Jing Rey Henderson, communications and partnership development coordinator of Caritas Philippines/National Secretariat for Social Action, disclosed that they informed the survivors that the program “is not of the Catholic Church or the social action centers.”
The Catholic Church’s humanitarian arm believed that even vastly devastated by the typhoon, the communities and families still have the innate capacity to bounce back and become more empowered, resilient and sustainable, she said.
“Through these, it was ensured that even without the presence of the social action centers, and even beyond the funding period, the communities can sustain the programs and interventions,” Henderson said in an interview.
“And true to our vision, this is what has been happening among all 166 communities under the church’s Yolanda/Haiyan intervention. With how the three-year program intervention was designed, implemented, and now being monitored, the communities were given the center-stage to decide, operate and manage the projects and activities,” she added.
With regards to the housing, Henderson stressed that the designs have already been finalized in collaboration with the beneficiaries reason for the different designs in different locations.
“This is to ensure that the needs and priorities of the homeowners are met, and protection, security, and safety were also provided. We are happy and proud to let you know that these Yolanda/Haiyan houses have been used and identified also as supplemental evacuation centers during typhoon Ruby and the succeeding typhoons affecting the nine provinces,” she added.
All houses have been completed already, Henderson reported.
“And now, the communities (home-owners’ associations) are managing the housing projects, both on-site and in the relocation sites. The home-owners were also trained on the resiliency features of the houses, carpentry, masonry and other skills which they are now using in maintaining the upkeep of their houses and as additional sources of income for their families,” she said.
Caritas Philippines reported that from Calbayog, Capiz, Aklan, Coron, Borongan, Iloilo, Antique, Cebu and Leyte, they have repaired 593 housing units and constructed 768 transitional units, 1, 923 progressive core-shelter units, and 1, 167 permanent shelter units both in on-site and relocation sites with a total amount of P347,287,400.00 to include its labor cost.
On its design, their progressive core house has a lifespan of 10 years, designed to expand and upgraded by beneficiaries, with covered living space in a square meter of a minimum of 12m2 floor space, yet target families will be able to expand within 12 months and with close monitoring and allocation of a contingency fund.

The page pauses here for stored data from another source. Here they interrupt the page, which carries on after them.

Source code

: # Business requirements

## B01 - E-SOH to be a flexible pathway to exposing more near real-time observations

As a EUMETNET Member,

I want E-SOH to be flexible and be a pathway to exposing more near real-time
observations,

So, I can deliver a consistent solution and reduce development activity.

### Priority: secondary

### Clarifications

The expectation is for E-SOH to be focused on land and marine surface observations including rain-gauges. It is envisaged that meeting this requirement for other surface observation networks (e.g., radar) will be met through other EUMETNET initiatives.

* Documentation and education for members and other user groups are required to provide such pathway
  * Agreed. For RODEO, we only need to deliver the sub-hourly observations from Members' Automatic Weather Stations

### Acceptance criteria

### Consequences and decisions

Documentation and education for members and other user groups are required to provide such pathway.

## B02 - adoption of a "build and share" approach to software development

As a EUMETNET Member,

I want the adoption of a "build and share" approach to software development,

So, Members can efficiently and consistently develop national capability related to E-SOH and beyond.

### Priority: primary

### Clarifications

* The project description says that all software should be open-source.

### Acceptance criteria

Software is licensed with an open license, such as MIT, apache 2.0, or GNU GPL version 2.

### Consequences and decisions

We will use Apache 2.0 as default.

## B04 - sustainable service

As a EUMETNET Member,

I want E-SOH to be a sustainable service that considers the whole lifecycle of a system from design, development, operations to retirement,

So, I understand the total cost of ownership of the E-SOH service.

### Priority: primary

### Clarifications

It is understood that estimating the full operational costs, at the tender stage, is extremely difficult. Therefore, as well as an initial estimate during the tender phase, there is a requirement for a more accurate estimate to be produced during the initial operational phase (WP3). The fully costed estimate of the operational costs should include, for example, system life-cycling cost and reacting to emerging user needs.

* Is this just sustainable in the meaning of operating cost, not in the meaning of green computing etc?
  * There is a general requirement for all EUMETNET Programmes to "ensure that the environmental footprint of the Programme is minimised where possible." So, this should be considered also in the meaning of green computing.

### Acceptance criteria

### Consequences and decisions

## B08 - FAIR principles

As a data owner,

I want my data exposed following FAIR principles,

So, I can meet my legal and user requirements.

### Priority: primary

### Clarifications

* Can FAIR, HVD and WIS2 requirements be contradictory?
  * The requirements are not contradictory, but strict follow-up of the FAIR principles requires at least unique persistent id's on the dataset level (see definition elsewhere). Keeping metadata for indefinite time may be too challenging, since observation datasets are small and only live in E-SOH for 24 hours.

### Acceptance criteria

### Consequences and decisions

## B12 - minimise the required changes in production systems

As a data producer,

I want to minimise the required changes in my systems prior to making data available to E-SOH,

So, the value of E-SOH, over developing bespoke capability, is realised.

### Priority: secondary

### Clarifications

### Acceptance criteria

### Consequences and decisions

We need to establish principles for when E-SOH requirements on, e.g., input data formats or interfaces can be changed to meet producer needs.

Permanent houses are either built in row houses with a partition for room and toilet facilities or on-site single detached with a partition for two rooms and toilet facilities.
Aside from the housing and relocation site development, Caritas Philippines also provided early interventions from emergency food, hygiene distribution, livelihood support, water facilities construction, hygiene and sanitation promotion, solid waste management, and ecosystems recovery and other environmental protection activities.